The Hôtel de Luxe, renovated the previous year, became the foreign guest house of the Third International and was put in festive attire. The delegates began to arrive in Moscow.

During my stay in Russia I came across three classes of visitors who came to "study the Revolution." The first category consisted of earnest idealists to whom the Bolsheviki were the symbol of the Revolution. Among them were many emigrants from America who had given up everything they possessed to return to the promised land. Most of these became bitterly disappointed after the first few months and sought to get out of Russia. Others, who did not come as Communists, joined the Communist Party for selfish reasons and did in Rome as the Romans do. There were also the Anarchist deportees who came not of their own choice. Most of them strained every effort to leave Russia after they realized the stupendous deception that had been imposed on the world.

In the second class were journalists, newspapermen, and some adventurers. They spent from two weeks to two months in Russia, usually in Petrograd or Moscow, as the guests of the Government and in charge of Bolshevik guides. Hardly any of them knew the language and they never got further than the surface of things. Yet many of them have presumed to write and lecture authoritatively about the Russian situation. I remember my astonishment when I read in a certain London daily that the teachings of Jesus were "being realized in Russia." A preposterous falsehood of which none but a charlatan could be guilty. Other writers were not much nearer the truth. If they were at all critical of the Bolsheviki they were so at the expense of the whole Russian people, whom they charged with being "crude, primitive savages, too illiterate to grasp the meaning of the Revolution." According to these writers it was the Russian people who imposed upon the Bolsheviki their despotic and cruel methods. It did not occur to those so-called investigators that the Revolution was made by those primitive and illiterate people, and not by the present rulers in the Kremlin. Surely they must have possessed some quality which enabled them to rise to revolutionary heights-a quality which, if properly directed, would have prevented the wreck and ruin of Russia. But that quality has persistently been overlooked by Bolshevik apologists who sacrifice all truth in their determination to find extenuating circumstances for the mess made by the Bolsheviki. A few wrote with understanding of the complex problems and with sympathy for the Russian people. But their voice was ineffectual in the popular craze that Bolshevism had become.

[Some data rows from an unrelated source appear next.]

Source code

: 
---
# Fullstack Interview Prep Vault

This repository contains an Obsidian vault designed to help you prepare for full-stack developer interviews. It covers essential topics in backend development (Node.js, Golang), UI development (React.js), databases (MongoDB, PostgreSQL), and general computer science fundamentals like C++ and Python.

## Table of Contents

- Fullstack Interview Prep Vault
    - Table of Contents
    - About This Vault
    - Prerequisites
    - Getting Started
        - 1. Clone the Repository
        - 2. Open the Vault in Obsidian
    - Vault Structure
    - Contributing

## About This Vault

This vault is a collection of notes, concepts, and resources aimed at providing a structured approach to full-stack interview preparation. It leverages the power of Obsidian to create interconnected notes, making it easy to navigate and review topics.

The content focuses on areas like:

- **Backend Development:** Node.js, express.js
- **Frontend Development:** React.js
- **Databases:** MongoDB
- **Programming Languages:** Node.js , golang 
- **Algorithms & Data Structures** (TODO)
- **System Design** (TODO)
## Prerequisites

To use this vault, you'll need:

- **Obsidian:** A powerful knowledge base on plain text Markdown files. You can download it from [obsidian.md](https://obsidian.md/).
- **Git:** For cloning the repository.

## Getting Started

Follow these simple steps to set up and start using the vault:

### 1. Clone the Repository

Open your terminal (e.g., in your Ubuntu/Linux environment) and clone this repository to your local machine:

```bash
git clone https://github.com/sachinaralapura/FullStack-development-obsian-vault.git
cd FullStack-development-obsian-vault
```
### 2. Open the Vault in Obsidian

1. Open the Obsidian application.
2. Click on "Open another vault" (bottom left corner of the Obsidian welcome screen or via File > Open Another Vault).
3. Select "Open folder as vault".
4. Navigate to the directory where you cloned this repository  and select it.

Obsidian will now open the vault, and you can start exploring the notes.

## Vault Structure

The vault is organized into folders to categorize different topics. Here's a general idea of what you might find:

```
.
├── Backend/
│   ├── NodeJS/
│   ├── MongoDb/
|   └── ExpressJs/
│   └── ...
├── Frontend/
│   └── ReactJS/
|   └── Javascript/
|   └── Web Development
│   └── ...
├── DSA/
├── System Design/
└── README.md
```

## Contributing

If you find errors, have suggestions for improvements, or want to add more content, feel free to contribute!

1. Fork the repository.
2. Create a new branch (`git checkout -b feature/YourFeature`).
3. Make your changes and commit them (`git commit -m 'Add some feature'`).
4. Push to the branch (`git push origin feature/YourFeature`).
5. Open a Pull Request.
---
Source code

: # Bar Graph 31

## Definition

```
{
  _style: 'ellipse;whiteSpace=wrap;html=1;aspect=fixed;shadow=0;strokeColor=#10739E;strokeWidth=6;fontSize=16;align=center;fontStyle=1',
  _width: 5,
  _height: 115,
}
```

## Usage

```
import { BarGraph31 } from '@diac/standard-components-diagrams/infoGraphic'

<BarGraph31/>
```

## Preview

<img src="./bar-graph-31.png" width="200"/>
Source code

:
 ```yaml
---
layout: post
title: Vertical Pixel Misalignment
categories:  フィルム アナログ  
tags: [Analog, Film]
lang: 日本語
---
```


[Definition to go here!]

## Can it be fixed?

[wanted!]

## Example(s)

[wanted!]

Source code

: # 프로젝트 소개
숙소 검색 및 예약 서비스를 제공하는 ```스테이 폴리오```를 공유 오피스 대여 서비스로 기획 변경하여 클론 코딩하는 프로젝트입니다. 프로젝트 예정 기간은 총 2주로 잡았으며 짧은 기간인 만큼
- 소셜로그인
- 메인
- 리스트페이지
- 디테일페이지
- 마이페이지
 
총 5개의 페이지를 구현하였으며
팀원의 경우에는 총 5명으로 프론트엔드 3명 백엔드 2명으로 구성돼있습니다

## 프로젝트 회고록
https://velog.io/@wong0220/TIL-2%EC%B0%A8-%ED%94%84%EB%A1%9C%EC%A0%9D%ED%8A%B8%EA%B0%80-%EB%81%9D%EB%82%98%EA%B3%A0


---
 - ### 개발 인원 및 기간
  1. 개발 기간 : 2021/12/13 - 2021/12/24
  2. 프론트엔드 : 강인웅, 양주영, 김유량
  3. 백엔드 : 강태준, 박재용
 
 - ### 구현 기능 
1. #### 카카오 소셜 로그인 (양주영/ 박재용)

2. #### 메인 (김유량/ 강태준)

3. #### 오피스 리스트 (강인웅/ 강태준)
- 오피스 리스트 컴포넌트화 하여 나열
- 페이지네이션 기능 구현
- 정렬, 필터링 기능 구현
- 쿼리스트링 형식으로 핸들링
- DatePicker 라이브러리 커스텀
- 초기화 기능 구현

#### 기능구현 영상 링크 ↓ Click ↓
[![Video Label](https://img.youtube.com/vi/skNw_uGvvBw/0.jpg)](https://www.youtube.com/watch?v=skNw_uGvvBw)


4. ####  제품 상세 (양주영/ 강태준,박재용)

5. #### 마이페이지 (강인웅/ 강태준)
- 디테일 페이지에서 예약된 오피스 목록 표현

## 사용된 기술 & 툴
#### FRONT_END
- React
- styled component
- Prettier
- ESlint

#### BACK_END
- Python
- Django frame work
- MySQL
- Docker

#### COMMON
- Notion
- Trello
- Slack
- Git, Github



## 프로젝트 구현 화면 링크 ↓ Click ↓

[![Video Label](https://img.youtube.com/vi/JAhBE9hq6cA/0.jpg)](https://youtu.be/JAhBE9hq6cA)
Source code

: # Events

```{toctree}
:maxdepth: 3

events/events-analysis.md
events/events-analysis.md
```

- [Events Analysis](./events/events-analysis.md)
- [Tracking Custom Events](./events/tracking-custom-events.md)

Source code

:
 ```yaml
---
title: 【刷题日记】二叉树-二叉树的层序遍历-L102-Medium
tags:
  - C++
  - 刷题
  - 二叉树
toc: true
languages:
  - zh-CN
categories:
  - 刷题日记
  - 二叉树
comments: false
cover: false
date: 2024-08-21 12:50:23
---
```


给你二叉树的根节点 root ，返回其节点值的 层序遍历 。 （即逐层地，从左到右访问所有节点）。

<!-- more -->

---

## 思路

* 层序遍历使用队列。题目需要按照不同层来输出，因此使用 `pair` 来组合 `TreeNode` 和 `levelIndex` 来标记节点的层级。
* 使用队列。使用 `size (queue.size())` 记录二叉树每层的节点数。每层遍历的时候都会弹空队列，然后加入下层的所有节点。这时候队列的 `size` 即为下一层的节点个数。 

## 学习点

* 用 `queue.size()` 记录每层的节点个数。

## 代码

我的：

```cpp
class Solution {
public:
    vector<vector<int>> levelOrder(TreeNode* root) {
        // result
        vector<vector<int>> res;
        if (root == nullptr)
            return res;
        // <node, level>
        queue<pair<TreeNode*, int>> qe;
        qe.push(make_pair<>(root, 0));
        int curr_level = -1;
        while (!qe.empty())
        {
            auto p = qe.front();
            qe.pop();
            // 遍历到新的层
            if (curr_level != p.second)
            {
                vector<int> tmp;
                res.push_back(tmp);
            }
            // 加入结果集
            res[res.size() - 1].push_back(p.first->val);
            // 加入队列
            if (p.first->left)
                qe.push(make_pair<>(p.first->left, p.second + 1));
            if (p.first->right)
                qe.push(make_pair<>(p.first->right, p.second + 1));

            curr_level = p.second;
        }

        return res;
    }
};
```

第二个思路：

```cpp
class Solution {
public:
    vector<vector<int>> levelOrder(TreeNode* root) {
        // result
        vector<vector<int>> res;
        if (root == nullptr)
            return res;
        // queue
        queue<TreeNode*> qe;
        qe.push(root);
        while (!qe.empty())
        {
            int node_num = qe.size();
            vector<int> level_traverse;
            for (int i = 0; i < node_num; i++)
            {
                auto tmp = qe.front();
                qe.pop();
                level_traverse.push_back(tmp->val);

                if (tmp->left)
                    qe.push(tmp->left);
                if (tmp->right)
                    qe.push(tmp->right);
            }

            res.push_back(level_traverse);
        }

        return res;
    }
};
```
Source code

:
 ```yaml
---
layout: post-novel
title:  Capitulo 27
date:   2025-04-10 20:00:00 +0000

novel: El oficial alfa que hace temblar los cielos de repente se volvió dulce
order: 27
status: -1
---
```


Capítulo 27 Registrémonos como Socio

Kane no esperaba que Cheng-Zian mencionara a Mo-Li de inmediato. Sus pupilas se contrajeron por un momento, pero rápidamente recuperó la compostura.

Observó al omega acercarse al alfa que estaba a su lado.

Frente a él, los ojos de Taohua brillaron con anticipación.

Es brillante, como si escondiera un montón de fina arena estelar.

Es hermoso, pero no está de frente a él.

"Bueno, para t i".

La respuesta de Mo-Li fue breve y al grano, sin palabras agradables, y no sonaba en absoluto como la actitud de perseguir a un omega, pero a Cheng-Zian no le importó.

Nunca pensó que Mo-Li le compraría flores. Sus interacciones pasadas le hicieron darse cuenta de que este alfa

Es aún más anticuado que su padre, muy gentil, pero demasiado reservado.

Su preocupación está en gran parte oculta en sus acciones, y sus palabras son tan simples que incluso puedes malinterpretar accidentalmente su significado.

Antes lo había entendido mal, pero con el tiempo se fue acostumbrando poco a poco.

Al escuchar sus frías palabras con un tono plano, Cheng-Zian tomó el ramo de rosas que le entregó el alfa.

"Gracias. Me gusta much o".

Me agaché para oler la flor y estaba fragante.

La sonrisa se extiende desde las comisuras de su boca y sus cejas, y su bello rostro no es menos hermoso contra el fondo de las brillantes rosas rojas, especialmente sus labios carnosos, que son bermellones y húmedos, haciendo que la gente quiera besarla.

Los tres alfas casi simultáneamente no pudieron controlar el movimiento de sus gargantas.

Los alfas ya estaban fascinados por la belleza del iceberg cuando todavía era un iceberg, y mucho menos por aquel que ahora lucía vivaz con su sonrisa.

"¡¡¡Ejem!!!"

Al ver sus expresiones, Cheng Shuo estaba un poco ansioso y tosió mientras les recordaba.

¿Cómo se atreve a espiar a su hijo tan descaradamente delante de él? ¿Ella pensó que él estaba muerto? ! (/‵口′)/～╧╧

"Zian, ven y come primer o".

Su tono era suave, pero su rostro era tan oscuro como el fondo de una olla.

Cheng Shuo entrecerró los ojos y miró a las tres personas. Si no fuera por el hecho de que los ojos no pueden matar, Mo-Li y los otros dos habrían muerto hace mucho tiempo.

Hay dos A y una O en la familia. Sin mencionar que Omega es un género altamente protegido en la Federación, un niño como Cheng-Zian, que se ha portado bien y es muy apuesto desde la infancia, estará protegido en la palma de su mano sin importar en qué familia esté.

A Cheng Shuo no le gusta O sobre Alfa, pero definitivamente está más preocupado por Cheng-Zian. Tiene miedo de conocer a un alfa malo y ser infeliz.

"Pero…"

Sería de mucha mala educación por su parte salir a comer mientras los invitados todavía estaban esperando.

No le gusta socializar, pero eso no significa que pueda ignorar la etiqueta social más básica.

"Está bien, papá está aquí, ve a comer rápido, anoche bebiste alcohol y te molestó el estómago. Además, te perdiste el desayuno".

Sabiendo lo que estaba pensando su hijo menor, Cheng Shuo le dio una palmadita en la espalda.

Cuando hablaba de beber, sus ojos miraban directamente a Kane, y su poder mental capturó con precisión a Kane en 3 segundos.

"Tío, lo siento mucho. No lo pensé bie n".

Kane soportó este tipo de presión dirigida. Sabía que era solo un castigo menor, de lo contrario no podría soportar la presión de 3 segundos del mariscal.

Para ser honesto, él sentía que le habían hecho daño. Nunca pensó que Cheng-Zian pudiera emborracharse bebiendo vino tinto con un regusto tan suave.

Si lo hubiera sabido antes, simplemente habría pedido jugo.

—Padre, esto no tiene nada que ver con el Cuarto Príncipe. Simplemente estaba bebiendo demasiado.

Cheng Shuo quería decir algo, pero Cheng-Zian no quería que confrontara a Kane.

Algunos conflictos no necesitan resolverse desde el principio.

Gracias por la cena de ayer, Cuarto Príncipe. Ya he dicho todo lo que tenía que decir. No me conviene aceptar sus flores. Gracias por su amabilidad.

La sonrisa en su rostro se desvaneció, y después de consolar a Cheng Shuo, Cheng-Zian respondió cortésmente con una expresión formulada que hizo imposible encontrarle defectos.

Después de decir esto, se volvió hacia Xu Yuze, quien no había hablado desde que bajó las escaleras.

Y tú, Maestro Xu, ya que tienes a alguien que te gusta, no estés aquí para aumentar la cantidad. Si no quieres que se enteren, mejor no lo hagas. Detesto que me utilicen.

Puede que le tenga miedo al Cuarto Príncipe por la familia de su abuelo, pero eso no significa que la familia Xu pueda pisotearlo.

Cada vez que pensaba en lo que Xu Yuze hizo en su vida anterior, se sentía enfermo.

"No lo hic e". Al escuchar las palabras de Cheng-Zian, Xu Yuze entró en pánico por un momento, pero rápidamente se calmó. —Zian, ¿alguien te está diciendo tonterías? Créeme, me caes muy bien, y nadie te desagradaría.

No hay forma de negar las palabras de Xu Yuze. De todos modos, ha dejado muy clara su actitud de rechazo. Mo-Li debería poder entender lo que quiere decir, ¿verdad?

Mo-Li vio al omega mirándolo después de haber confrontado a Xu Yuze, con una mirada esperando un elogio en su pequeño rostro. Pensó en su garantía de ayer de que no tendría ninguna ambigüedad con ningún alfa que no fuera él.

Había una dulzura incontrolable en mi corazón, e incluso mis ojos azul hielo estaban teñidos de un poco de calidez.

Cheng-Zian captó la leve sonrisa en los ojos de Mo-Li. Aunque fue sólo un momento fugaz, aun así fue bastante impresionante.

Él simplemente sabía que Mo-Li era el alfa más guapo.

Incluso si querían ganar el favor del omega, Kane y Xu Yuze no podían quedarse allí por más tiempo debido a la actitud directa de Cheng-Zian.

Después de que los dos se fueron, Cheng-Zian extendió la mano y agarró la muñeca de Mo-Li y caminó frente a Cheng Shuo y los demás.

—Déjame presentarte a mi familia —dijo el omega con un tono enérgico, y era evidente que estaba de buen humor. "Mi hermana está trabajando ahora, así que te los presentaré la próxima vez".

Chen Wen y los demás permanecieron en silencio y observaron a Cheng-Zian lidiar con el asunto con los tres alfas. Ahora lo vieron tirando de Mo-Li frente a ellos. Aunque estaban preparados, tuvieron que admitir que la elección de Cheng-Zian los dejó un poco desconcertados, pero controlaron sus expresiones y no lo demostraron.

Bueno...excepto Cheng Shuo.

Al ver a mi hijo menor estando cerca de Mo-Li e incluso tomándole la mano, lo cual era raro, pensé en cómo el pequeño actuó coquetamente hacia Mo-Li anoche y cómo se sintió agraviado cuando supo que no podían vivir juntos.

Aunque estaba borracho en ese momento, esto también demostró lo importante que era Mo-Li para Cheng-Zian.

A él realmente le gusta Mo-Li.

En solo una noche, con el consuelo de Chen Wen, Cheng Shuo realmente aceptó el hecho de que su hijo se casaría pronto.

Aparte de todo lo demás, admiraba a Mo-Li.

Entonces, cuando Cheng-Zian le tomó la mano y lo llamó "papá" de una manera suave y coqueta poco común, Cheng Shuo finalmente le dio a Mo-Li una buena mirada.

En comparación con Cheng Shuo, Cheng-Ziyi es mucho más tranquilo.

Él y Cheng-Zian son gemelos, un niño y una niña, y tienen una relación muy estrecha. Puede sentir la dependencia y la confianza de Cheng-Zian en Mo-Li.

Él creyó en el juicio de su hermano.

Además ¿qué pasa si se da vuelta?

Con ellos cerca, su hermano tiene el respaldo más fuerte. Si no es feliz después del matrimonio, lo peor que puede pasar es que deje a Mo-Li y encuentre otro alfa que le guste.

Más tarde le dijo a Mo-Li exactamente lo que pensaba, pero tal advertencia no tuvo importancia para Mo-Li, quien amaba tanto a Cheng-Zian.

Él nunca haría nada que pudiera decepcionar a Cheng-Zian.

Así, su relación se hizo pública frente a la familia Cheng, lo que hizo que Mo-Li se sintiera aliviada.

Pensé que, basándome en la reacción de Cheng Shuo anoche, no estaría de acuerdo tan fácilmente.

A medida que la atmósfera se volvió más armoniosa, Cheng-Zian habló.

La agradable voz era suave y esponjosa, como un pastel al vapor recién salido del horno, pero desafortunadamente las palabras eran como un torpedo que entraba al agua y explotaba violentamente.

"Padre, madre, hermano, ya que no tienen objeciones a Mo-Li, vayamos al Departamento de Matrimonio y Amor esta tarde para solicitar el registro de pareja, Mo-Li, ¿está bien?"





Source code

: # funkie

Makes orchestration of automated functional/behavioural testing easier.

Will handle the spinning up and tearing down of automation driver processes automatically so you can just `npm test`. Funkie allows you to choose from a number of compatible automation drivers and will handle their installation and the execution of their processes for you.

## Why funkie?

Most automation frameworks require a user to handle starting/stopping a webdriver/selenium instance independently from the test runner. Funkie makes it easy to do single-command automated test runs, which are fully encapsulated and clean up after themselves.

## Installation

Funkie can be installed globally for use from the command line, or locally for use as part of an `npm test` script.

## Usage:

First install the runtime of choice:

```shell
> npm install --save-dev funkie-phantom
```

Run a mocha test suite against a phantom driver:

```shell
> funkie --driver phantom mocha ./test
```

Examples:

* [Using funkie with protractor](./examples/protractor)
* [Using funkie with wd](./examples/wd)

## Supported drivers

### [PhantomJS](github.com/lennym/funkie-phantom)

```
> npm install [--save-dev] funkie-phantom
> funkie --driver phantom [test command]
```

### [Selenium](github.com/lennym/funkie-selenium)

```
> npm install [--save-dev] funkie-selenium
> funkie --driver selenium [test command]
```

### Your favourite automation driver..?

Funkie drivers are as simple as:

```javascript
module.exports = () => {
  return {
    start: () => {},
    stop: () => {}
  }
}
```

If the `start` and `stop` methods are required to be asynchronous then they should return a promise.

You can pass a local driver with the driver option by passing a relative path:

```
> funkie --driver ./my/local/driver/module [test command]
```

The third category-the majority of the visitors, delegates, and members of various commissions-infested Russia to become the agents of the ruling Party. These people had every opportunity to see things as they were, to get close to the Russian people, and to learn from them the whole terrible truth. But they preferred to side with the Government, to listen to its interpretation of causes and effects. Then they went forth to misrepresent and to lie deliberately in behalf of the Bolsheviki, as the Entente agents had lied and misrepresented the Russian Revolution.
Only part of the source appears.